What you should do
For each line below that holds the word "Every", make a copy.
───
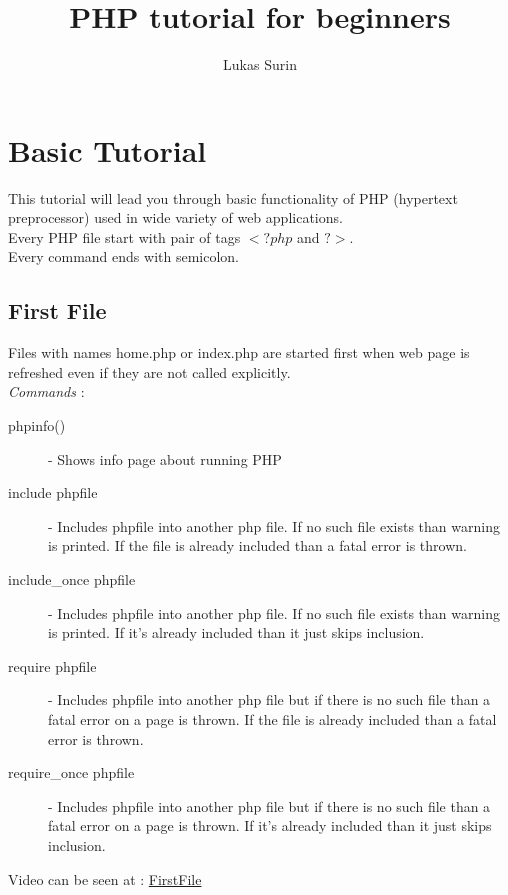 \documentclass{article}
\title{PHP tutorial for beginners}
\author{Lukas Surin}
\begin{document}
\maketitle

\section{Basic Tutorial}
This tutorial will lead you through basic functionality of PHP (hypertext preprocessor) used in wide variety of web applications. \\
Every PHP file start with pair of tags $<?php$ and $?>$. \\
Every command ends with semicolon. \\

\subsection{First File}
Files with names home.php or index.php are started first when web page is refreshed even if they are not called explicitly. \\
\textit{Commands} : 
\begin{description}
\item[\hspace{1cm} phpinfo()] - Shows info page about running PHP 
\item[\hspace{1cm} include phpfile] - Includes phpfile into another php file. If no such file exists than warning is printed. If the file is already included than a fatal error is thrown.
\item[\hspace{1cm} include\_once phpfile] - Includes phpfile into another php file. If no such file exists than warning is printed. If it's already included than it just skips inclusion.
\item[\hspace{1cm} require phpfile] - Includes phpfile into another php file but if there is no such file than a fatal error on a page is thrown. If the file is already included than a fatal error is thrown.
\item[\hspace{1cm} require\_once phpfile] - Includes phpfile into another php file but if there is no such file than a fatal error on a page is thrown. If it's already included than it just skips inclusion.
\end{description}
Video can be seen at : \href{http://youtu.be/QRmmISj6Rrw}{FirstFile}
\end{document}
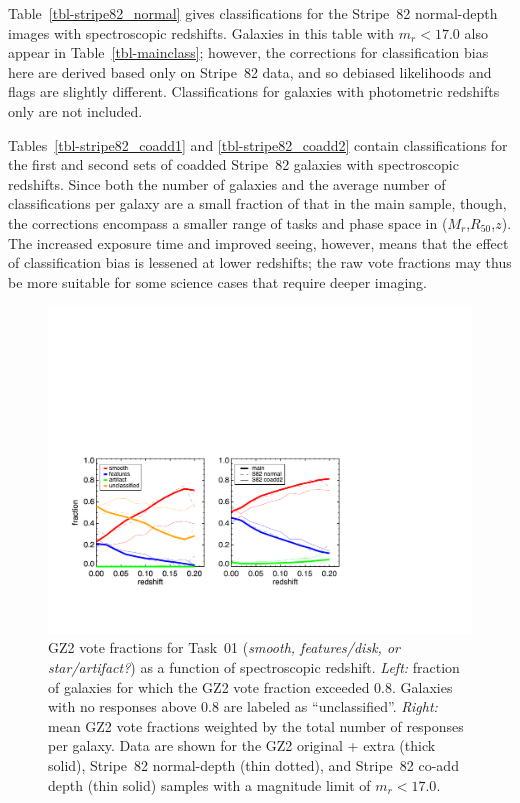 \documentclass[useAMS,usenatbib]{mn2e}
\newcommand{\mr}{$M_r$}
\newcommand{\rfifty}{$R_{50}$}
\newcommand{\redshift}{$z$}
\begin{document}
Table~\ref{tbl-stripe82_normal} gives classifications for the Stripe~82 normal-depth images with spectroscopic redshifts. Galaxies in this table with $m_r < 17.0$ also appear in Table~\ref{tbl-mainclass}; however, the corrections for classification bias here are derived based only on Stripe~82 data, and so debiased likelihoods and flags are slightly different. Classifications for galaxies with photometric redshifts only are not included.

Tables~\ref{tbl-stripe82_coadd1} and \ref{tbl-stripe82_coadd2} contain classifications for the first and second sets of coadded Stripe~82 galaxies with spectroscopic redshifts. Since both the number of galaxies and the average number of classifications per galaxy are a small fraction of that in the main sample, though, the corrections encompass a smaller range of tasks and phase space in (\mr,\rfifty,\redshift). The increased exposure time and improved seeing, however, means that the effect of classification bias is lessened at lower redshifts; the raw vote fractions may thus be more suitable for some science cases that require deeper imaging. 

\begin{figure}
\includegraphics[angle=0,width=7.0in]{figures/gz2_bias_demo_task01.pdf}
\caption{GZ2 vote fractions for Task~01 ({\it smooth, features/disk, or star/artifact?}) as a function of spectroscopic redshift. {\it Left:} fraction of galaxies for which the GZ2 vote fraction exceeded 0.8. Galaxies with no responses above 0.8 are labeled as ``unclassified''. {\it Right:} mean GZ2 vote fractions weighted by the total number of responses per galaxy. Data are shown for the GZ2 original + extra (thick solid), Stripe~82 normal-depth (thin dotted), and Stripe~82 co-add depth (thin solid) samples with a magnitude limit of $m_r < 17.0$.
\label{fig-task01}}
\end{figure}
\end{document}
───
Your solution
Every PHP file start with pair of tags $<?php$ and $?>$. \\
Every command ends with semicolon. \\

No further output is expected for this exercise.